More than 3 years have passed since last update.

scrapyとbeautifulsoup4を用いたクローリングアプリ作成#1

Posted at 2021-02-12

背景

クローリングアプリを作成したいと調べていたところ
scrapyを使うと楽だと聞いたのでscrapyとスクレイピングの勉強がてら実装していこうと思いました。

やりたいこと

・複数のフリーランス案件から案件情報を取得
・取得したデータをcsv or DB に格納していく(ここは検討中)
・どの言語需要が高いかを調べるためにヒストグラム化する

本記事内容

scrapyをインストール
scrapyを用いてプロジェクト作成
spider作成
実装(途中まで)

前提

今回は下記サイトを参考にscrapyをインストールしました。
https://qiita.com/Chanmoro/items/f4df85eb73b18d902739

動作環境

Windows10 Home バージョン：20H2
python 3.7.8

1.scrapyをインストール

まずはpipコマンドでscrapyをインストール

py -m pip install scrapy

インストールしたのちにバージョンを確認して結果が見れればインストール完了です。

py -m scrapy version
Scrapy 2.4.1

2.scrapyを用いてプロジェクト作成

プロジェクト作成は簡単で下記コマンドをするだけです。
今回は案件サイトをスクレイピングしたいのでcareerプロジェクトとして作成しておきます。

py -m scrapy startproject career

作成すると下記フォルダ構成で作成されます。
作成できたらプロジェクト作成は終了です。

career
    │  scrapy.cfg
    │
    └─career
        │  items.py
        │  middlewares.py
        │  pipelines.py
        │  settings.py
        │  __init__.py
        │
        ├─spiders
        │  │  levtech.py (3.の手順で生成される)
        │  │  __init__.py
        │  │
        │  └─__pycache__
        │          levtech.cpython-37.pyc
        │          __init__.cpython-37.pyc
        │
        └─__pycache__
                items.cpython-37.pyc
                pipelines.cpython-37.pyc
                settings.cpython-37.pyc
                __init__.cpython-37.pyc

3.spider作成

これでクローリングに必要なプロジェクト作成は完了しました。
あとはページをスクレイピングするファイルを作成するだけです。
これをスパイダーと言うらしい

下記コマンドでスパイダーを作成し、作成されたファイルにスクレイピングするコードを生成していく


cd career
py -m scrapy genspider levtech freelance.levtech.jp

levtechは任意の名前でOKです。
最後のfreelance.levtech.jpはスクレイピングしたいサイトのドメイン名を記載

これで必要なファイルは終了で、あとは実装していくだけです。

4.フリーランス案件サイトからスクレイピング、CSVに記載するコード実装

今回スクレイピングするサイトは下記
https://freelance.levtech.jp/project/search/

編集するべきファイル

いろいろファイルがありますが、いじるファイルは下記4つのみ

items.py
settings.py
piplines.py
levtech.py

items.py

これはスクレイピングで取得する項目を設定するファイルになります。
今回は下記を抽出していきます。

案件タイトル
料金
最寄り駅
契約形態
使用言語
求めるスキル
仕事内容

私が作成したitems.pyは下記です。

items.py

import scrapy


class CareerItem(scrapy.Item):
    # define the fields for your item here like:
    # name = scrapy.Field()
    job_title = scrapy.Field()
    fee = scrapy.Field()
    nearest_station = scrapy.Field()
    contract = scrapy.Field()
    language = scrapy.Field()
    skill = scrapy.Field()
    job_content = scrapy.Field()

**scrapy.Field()**とするだけでOKです。

settings.py

これはクローリングする際に必要な設定を記載するファイルです。
必要な設定とはスクレイピングする時間だったり、robots.txtに従うか等になります。

作成したsettings.py

settings.py

# Scrapy settings for career project
#
# For simplicity, this file contains only settings considered important or
# commonly used.

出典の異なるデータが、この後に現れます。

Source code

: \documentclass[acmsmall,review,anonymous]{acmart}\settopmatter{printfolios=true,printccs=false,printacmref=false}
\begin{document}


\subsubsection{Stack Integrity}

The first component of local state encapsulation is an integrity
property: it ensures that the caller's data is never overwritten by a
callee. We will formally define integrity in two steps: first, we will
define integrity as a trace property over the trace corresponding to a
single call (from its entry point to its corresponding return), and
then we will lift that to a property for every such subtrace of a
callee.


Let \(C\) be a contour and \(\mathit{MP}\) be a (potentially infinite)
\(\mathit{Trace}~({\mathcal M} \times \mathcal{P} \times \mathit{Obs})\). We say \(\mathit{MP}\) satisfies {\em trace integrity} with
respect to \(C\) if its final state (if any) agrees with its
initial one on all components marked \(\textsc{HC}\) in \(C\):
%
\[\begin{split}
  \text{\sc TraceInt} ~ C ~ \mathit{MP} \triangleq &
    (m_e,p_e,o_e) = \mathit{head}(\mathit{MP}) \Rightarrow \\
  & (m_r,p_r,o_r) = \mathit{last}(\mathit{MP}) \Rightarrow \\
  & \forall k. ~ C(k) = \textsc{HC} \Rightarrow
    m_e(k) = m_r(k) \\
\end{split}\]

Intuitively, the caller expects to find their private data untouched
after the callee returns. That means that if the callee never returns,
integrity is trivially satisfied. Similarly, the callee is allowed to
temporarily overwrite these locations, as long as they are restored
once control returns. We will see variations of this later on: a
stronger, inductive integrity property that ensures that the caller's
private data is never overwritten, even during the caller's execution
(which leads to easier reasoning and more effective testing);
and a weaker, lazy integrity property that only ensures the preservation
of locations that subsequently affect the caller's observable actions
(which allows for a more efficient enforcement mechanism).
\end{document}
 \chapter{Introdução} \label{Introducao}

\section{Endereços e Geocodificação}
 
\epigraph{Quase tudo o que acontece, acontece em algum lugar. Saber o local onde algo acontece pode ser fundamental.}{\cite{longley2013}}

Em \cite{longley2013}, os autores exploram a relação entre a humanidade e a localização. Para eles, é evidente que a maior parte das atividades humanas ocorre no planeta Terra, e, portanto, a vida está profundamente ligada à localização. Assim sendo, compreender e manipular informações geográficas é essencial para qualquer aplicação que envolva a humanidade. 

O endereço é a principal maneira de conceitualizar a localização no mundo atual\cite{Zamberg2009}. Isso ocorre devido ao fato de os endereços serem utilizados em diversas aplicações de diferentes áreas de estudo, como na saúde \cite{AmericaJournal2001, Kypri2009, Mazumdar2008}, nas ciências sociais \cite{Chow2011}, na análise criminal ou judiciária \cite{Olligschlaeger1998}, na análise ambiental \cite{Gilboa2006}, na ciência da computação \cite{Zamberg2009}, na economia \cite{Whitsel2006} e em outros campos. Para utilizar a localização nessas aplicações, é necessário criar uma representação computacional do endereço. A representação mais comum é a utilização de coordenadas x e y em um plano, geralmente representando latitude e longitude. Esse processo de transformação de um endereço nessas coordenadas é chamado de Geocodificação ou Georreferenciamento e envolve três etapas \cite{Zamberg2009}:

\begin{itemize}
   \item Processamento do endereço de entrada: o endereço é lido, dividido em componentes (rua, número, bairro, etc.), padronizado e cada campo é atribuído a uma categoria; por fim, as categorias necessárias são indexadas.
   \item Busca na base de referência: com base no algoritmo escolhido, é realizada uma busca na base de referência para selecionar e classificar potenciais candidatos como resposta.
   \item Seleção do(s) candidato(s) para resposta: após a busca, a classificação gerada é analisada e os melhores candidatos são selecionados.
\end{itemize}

You can find more settings consulting the documentation:
#
#     https://docs.scrapy.org/en/latest/topics/settings.html
#     https://docs.scrapy.org/en/latest/topics/downloader-middleware.html
#     https://docs.scrapy.org/en/latest/topics/spider-middleware.html

BOT_NAME = 'career'

SPIDER_MODULES = ['career.spiders']
NEWSPIDER_MODULE = 'career.spiders'


# Crawl responsibly by identifying yourself (and your website) on the user-agent
# ユーザーエージェントの名前
USER_AGENT = 'career'

# Obey robots.txt rules
# robots.txtのアクセス制御に従うか
ROBOTSTXT_OBEY = True

# Configure maximum concurrent requests performed by Scrapy (default: 16)
CONCURRENT_REQUESTS = 1

# Configure a delay for requests for the same website (default: 0)
# See https://docs.scrapy.org/en/latest/topics/settings.html#download-delay
# See also autothrottle settings and docs
DOWNLOAD_DELAY = 3
# The download delay setting will honor only one of:
# CONCURRENT_REQUESTS_PER_DOMAIN = 16
# CONCURRENT_REQUESTS_PER_IP = 16

# Disable cookies (enabled by default)
# COOKIES_ENABLED = False

# Disable Telnet Console (enabled by default)
# TELNETCONSOLE_ENABLED = False

# Override the default request headers:
# DEFAULT_REQUEST_HEADERS = {
#   'Accept': 'text/html,application/xhtml+xml,application/xml;q=0.9,*/*;q=0.8',
#   'Accept-Language': 'en',
# }

# Enable or disable spider middlewares
# See https://docs.scrapy.org/en/latest/topics/spider-middleware.html
# SPIDER_MIDDLEWARES = {
#    'career.middlewares.CareerSpiderMiddleware': 543,
# }

# Enable or disable downloader middlewares
# See https://docs.scrapy.org/en/latest/topics/downloader-middleware.html
# DOWNLOADER_MIDDLEWARES = {
#    'career.middlewares.CareerDownloaderMiddleware': 543,
# }

# Enable or disable extensions
# See https://docs.scrapy.org/en/latest/topics/extensions.html
# EXTENSIONS = {
#    'scrapy.extensions.telnet.TelnetConsole': None,
# }

# Configure item pipelines
# See https://docs.scrapy.org/en/latest/topics/item-pipeline.html
# ITEM_PIPELINES = {
#    'career.pipelines.CareerPipeline': 300,
# }

# Enable and configure the AutoThrottle extension (disabled by default)
# See https://docs.scrapy.org/en/latest/topics/autothrottle.html
# AUTOTHROTTLE_ENABLED = True
# The initial download delay
# AUTOTHROTTLE_START_DELAY = 5
# The maximum download delay to be set in case of high latencies
# AUTOTHROTTLE_MAX_DELAY = 60
# The average number of requests Scrapy should be sending in parallel to
# each remote server
# AUTOTHROTTLE_TARGET_CONCURRENCY = 1.0
# Enable showing throttling stats for every response received:
# AUTOTHROTTLE_DEBUG = False

# Enable and configure HTTP caching (disabled by default)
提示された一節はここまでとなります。